Nach der „Minimalsterhöhung“ beim Apothekenhonorar von 25 Cent pro Packung sieht Preis nun Anpassungsbedarf bei der BtM-Gebühr und dem Honorar für die Rezepturherstellung. Diese sei „mehr als überfällig“, so der Verbandschef.
Kippels lobte in seinem Grußwort den den pharmazeutischen Sachverstand der Apotheker im persönlichen Patientenkontakt und machte deutlich, dass patientenorientierte Verantwortungssteigerungen im Leistungsangebot auch eines finanziellen Ausgleichs bedürften. Zudem verwies Kippels auf die hohe Wertschätzung, die Apotheker in der Bevölkerung genössen. „Sie befinden sich in der gesellschaftspolitischen Wertschätzung an oberster Stelle“, sagte Kippels.
Mit Blick auf diverse Umfragen betonte er, dass öffentliche Apotheken im Gesundheitswesen unverzichtbar seien. Für 72 Prozent der Bevölkerung führe der erste Weg direkt zum Apotheker. Dies zeige das Vertrauen in die Kompetenz der Apotheker. Die lokale Erreichbarkeit sei dabei für die Menschen besonders wichtig.
Da die Beratung zu Arzneimitteln individuellen Bedürfnissen der Patienten gerecht werden müsse, sieht Kippels in Internetapotheken keine Alternative zur Apotheke vor Ort. „Dies könnte kein Callcenter leisten“, betonte er. Kippels wertete die Beratung in der Apotheke daher auch als „wesentlich für die erfolgreiche Fortschreibung der medizinischen Versorgung“.

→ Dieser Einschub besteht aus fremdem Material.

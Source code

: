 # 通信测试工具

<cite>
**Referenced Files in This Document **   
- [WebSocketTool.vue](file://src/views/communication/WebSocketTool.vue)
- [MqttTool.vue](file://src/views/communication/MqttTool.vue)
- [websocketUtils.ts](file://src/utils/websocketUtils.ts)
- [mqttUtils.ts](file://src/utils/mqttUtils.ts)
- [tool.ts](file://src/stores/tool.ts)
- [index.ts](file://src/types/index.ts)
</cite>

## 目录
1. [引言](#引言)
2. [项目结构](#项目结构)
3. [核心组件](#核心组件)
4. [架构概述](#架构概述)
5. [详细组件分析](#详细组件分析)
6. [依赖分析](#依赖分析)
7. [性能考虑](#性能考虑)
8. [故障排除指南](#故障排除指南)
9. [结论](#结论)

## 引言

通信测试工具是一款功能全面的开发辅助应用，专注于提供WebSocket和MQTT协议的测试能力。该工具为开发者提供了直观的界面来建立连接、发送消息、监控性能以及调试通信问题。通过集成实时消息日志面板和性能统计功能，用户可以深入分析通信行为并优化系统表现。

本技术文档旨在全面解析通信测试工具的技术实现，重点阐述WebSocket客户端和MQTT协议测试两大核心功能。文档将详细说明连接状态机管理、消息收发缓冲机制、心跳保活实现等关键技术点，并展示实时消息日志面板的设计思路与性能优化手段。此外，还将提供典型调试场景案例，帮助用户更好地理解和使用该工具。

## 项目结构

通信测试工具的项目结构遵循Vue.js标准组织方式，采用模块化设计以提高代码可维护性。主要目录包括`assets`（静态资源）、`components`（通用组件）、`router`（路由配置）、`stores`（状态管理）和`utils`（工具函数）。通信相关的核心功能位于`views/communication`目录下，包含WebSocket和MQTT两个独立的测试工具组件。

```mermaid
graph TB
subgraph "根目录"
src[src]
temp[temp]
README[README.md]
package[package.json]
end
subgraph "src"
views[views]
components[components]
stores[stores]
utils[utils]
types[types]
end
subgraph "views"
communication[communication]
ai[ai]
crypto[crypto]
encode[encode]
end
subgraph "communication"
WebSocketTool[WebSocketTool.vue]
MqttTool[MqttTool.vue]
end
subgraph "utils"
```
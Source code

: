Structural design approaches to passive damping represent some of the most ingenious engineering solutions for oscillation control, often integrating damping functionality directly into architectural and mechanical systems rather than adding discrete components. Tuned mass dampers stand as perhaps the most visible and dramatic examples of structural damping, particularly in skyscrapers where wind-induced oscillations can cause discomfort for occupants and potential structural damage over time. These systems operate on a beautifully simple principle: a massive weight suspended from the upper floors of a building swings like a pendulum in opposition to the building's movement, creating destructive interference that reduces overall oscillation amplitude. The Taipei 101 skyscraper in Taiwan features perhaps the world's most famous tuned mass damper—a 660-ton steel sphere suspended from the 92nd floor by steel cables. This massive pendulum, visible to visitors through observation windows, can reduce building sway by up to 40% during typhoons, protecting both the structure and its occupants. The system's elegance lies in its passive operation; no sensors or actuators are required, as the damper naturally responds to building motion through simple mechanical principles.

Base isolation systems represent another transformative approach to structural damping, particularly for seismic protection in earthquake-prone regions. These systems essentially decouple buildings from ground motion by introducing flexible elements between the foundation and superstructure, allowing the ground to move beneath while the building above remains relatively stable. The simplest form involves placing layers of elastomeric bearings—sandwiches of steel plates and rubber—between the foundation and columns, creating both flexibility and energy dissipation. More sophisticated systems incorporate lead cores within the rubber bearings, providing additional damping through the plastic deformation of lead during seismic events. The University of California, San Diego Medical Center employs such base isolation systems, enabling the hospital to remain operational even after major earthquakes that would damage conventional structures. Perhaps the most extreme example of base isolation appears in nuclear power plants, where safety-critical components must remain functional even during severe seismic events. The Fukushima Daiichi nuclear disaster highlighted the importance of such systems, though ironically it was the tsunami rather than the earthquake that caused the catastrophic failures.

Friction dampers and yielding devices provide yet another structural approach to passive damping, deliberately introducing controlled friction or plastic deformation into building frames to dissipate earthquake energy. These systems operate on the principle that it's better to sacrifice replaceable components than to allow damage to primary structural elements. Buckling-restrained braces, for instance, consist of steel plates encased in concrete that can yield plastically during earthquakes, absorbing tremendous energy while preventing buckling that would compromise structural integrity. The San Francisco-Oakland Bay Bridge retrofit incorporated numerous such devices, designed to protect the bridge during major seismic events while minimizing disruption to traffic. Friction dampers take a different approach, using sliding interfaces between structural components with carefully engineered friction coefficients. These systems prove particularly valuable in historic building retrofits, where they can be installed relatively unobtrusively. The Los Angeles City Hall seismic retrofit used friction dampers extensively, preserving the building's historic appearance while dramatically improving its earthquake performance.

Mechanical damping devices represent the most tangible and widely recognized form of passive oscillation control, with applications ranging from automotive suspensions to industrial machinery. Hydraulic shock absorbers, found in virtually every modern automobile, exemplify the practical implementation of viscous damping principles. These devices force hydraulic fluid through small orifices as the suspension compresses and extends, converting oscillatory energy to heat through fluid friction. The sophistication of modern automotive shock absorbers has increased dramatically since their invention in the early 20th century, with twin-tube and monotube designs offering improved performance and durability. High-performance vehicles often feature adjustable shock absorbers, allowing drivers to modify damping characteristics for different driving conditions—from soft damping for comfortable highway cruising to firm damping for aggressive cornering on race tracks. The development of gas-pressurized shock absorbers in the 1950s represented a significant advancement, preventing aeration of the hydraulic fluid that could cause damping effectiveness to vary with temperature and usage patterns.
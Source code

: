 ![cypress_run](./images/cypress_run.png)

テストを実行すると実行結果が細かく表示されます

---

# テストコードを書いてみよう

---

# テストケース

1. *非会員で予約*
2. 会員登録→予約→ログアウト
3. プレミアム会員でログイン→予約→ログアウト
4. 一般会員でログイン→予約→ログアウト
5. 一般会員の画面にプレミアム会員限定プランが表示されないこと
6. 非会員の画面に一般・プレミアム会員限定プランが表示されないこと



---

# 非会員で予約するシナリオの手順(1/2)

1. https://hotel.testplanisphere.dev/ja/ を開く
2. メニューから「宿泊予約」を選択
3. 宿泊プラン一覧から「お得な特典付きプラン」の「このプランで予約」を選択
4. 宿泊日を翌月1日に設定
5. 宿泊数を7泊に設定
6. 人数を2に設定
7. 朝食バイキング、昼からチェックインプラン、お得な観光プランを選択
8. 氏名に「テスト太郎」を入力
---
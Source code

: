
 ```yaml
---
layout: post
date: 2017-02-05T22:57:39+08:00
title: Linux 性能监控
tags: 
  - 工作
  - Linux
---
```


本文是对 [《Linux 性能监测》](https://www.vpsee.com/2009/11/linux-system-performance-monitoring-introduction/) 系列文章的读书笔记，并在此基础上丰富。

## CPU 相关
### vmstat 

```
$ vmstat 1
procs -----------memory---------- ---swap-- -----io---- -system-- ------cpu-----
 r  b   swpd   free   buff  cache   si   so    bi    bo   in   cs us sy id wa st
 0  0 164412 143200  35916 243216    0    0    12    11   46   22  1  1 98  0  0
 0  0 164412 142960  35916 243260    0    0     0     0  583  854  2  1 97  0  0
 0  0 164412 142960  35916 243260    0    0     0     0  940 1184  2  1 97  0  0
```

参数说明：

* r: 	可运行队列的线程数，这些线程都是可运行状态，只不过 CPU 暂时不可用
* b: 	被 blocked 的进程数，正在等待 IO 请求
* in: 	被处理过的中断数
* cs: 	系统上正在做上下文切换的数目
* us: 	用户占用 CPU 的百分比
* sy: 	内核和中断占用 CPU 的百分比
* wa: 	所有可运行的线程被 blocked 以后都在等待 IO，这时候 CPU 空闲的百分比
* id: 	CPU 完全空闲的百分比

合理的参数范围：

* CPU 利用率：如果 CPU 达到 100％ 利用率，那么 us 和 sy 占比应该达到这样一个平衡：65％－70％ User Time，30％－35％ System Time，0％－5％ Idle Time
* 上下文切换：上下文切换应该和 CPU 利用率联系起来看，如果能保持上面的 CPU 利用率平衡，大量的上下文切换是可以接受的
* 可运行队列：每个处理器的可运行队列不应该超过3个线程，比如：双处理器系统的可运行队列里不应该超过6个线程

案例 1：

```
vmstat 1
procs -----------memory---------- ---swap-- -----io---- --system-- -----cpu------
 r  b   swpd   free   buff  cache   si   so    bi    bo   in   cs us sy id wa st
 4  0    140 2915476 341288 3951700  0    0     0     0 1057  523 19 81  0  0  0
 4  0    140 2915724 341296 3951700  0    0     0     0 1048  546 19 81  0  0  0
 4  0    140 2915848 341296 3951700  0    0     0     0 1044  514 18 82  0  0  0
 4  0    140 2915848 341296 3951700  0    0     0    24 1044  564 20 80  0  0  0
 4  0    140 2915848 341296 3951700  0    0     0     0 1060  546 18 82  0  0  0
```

Insgesamt habe sich die Apothekerschaft den neuen Herausforderungen sehr gut gestellt. Kippels verwies dabei auf das Engagement beim Modellprojekt ARMIN in Sachsen und Thüringen. Hier gäbe es auf Ärzteseite Erfolge und erste Anzeichen, dass diese Initiative dazu beitrage, dass Vertrauen in die Wirksamkeit der Arzneimitteltherapie zu stärken.